(Beginning of DATA PROVIDED)

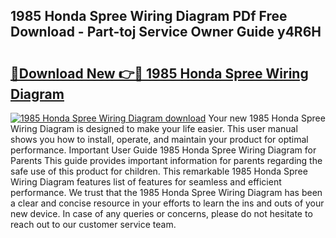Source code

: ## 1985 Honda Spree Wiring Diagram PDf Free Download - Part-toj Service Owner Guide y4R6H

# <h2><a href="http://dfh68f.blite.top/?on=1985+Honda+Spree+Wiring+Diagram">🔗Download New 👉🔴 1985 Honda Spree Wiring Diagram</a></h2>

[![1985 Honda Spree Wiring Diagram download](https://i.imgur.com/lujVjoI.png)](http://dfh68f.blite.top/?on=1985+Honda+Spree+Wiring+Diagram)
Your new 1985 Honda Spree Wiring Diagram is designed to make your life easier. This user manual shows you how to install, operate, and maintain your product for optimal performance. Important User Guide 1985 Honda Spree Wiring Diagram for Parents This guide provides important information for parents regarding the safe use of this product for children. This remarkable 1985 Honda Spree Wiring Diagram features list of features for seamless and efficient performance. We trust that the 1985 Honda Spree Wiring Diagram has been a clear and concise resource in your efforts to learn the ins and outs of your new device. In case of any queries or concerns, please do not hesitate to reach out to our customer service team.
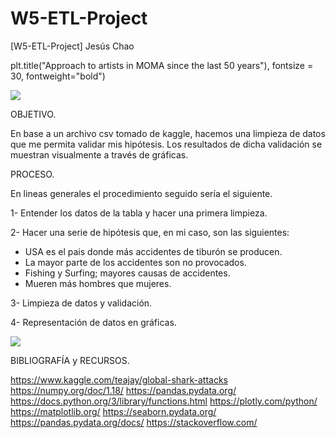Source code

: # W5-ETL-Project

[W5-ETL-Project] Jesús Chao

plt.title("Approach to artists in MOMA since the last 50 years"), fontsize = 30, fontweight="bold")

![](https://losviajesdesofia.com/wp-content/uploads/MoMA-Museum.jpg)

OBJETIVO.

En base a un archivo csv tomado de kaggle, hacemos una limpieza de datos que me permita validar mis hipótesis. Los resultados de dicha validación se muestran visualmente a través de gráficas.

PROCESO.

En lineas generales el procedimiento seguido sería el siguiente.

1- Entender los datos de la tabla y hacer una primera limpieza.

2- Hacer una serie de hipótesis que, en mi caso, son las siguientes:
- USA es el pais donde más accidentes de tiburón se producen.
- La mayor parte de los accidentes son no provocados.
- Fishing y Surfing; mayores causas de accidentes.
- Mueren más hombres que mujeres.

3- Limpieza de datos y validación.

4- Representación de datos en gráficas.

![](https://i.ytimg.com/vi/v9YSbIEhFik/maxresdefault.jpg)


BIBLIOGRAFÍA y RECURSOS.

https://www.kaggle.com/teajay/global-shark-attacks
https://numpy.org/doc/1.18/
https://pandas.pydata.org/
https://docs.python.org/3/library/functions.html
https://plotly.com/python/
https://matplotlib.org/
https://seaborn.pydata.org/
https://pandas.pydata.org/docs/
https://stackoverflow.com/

(End of DATA PROVIDED)

WORK REQUEST. Your answer should consist of the lines of the listing that contain "gráficas", copied as they stand.

RESULT OF THIS EXERCISE.
En base a un archivo csv tomado de kaggle, hacemos una limpieza de datos que me permita validar mis hipótesis. Los resultados de dicha validación se muestran visualmente a través de gráficas.
4- Representación de datos en gráficas.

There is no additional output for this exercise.